Let $C^{(n)}[0,1]=\{f:[0,1]\to \mathbb{K}: f^{(n)} \text{ is continuous}\}$. Define $\|f\|=\sup\limits_{0\leq k\leq n}\{|f^{(k)}(x)|:x\in [0,1]\}$. I have to show that $(C^{(n)}[0,1],\left\|\cdot\right\|)$ is a Banach space.

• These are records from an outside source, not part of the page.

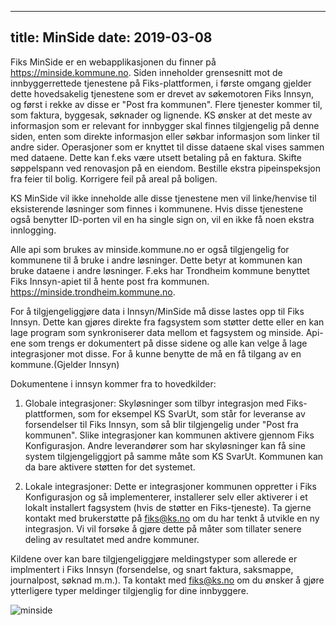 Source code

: 
---
title: MinSide
date: 2019-03-08
---

Fiks MinSide er en webapplikasjonen du finner på https://minside.kommune.no. Siden inneholder grensesnitt mot de innbyggerrettede tjenestene på Fiks-plattformen, i første omgang gjelder dette hovedsakelig tjenestene som er drevet av søkemotoren Fiks Innsyn, og først i rekke av disse er "Post fra kommunen". Flere tjenester kommer til, som faktura, byggesak, søknader og lignende.
KS ønsker at det meste av informasjon som er relevant for innbygger skal finnes tilgjengelig på denne siden, enten som direkte informasjon eller søkbar informasjon som linker til andre sider.
Operasjoner som er knyttet til disse dataene skal vises sammen med dataene. Dette kan f.eks være utsett betaling på en faktura. Skifte søppelspann ved renovasjon på en eiendom. Bestille ekstra pipeinspeksjon fra feier til bolig. Korrigere feil på areal på boligen.

KS MinSide vil ikke inneholde alle disse tjenestene men vil linke/henvise til eksisterende løsninger som finnes i kommunene. Hvis disse tjenestene også benytter ID-porten vil en ha single sign on, vil en ikke få noen ekstra innlogging.

Alle api som brukes av minside.kommune.no er også tilgjengelig for kommunene til å bruke i andre løsninger. Dette betyr at kommunen kan bruke dataene i andre løsninger. F.eks har Trondheim kommune benyttet Fiks Innsyn-apiet til å hente post fra kommunen. 
https://minside.trondheim.kommune.no. 

For å tilgjengeliggjøre data i Innsyn/MinSide må disse lastes opp til Fiks Innsyn. Dette kan gjøres direkte fra fagsystem som støtter dette eller en kan lage program som synkroniserer data mellom et fagsystem og minside. Api-ene som trengs er dokumentert på disse sidene og alle kan velge å lage integrasjoner mot disse. For å kunne benytte de må en få tilgang av en kommune.(Gjelder Innsyn)

Dokumentene i innsyn kommer fra to hovedkilder: 

1. Globale integrasjoner: Skyløsninger som tilbyr integrasjon med Fiks-plattformen, som for eksempel KS SvarUt, som står for leveranse av forsendelser til Fiks Innsyn, som så blir tilgjengelig under "Post fra kommunen". Slike integrasjoner kan kommunen aktivere gjennom Fiks Konfigurasjon. Andre leverandører som har skyløsninger kan få sine system tilgjengeliggjort på samme måte som KS SvarUt. Kommunen kan da bare aktivere støtten for det systemet.

2. Lokale integrasjoner: Dette er integrasjoner kommunen oppretter i Fiks Konfigurasjon og så implementerer, installerer selv eller aktiverer i et lokalt installert fagsystem (hvis de støtter en Fiks-tjeneste). Ta gjerne kontakt med brukerstøtte på fiks@ks.no om du har tenkt å utvikle en ny integrasjon. Vi vil forsøke å gjøre dette på måter som tillater senere deling av resultatet med andre kommuner. 

Kildene over kan bare tilgjengeliggjøre meldingstyper som allerede er implmentert i Fiks Innsyn (forsendelse, og snart faktura, saksmappe, journalpost, søknad m.m.). Ta kontakt med fiks@ks.no om du ønsker å gjøre ytterligere typer meldinger tilgjenglig for dine innbyggere.

![minside](https://www.lucidchart.com/publicSegments/view/4abb8842-990b-4c2a-81d8-b510b3862a4e/image.png "Minside")

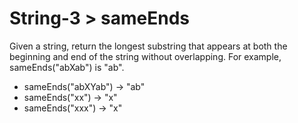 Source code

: # String-3 > sameEnds

Given a string, return the longest substring that appears at both the beginning and end of the string without overlapping. For example, sameEnds("abXab") is "ab".

- sameEnds("abXYab") → "ab"
- sameEnds("xx") → "x"
- sameEnds("xxx") → "x" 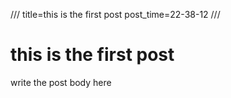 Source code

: ///
title=this is the first post
post_time=22-38-12
///


this is the first post
===============
write the post body here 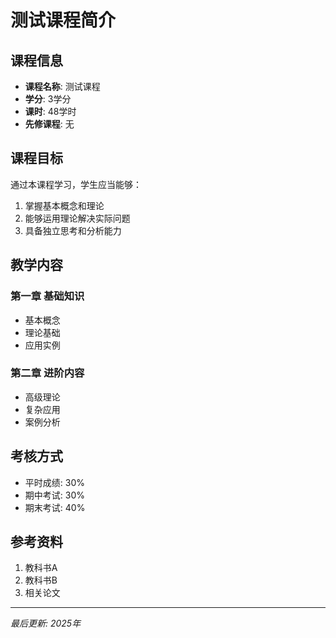 # 测试课程简介

## 课程信息

- **课程名称**: 测试课程
- **学分**: 3学分
- **课时**: 48学时
- **先修课程**: 无

## 课程目标

通过本课程学习，学生应当能够：

1. 掌握基本概念和理论
2. 能够运用理论解决实际问题
3. 具备独立思考和分析能力

## 教学内容

### 第一章 基础知识
- 基本概念
- 理论基础
- 应用实例

### 第二章 进阶内容
- 高级理论
- 复杂应用
- 案例分析

## 考核方式

- 平时成绩: 30%
- 期中考试: 30%
- 期末考试: 40%

## 参考资料

1. 教科书A
2. 教科书B
3. 相关论文

---

*最后更新: 2025年*
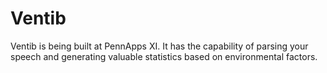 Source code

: # Ventib

Ventib is being built at PennApps XI. It has the capability of parsing your speech and generating valuable statistics based on environmental factors.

It can be shown that $(C^{(n)}[0,1],\left\|\cdot\right\|)$ is a normed space. In order to show that it is a Banach space, let $(f_m)$ be a Cauchy sequence in $C^{(n)})[0,1]$. Let $\epsilon >0$. Then there exists $N\in \mathbb N$ such that $\|f_m-f_p\|<\epsilon$ for all $n\geq N$. This implies that $(f^{(k)}_m(x))$ is a Cauchy sequence in $\mathbb K$ for each $x\in [0,1]$ and for all $0\leq k\leq n$. Now how to choose $f$? If I choose $f(x)=\lim\limits_{m\to \infty}f_m^{(k)}(x)$ for all $x$, then does this $f$ belong to $C^{(n)}[0,1]$? Any help is appreciated.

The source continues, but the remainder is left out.